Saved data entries
-=-=-

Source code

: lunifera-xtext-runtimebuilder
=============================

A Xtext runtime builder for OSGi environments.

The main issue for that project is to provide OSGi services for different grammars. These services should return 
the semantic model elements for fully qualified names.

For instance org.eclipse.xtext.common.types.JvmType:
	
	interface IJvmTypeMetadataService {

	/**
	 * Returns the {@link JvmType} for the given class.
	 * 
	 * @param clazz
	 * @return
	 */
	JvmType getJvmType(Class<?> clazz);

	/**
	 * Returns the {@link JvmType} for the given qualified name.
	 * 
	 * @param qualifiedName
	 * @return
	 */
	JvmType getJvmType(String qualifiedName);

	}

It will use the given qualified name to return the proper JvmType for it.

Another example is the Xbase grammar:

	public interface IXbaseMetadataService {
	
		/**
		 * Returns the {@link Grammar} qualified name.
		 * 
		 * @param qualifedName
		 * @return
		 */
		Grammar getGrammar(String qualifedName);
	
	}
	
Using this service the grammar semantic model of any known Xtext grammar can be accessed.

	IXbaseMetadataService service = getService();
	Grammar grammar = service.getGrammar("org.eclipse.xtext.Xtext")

-=-=-

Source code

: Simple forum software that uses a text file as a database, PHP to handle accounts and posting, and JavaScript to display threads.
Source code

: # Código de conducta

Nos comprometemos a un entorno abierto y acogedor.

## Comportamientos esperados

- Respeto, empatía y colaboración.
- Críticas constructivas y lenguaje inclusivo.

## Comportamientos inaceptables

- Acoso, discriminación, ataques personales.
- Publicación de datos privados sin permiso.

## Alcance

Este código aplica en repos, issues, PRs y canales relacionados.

-=-=-

#### Exercise description
Collect the complete line wherever the string "that" appears in the records.

#### Output for this exercise
The main issue for that project is to provide OSGi services for different grammars. These services should return 
: Simple forum software that uses a text file as a database, PHP to handle accounts and posting, and JavaScript to display threads.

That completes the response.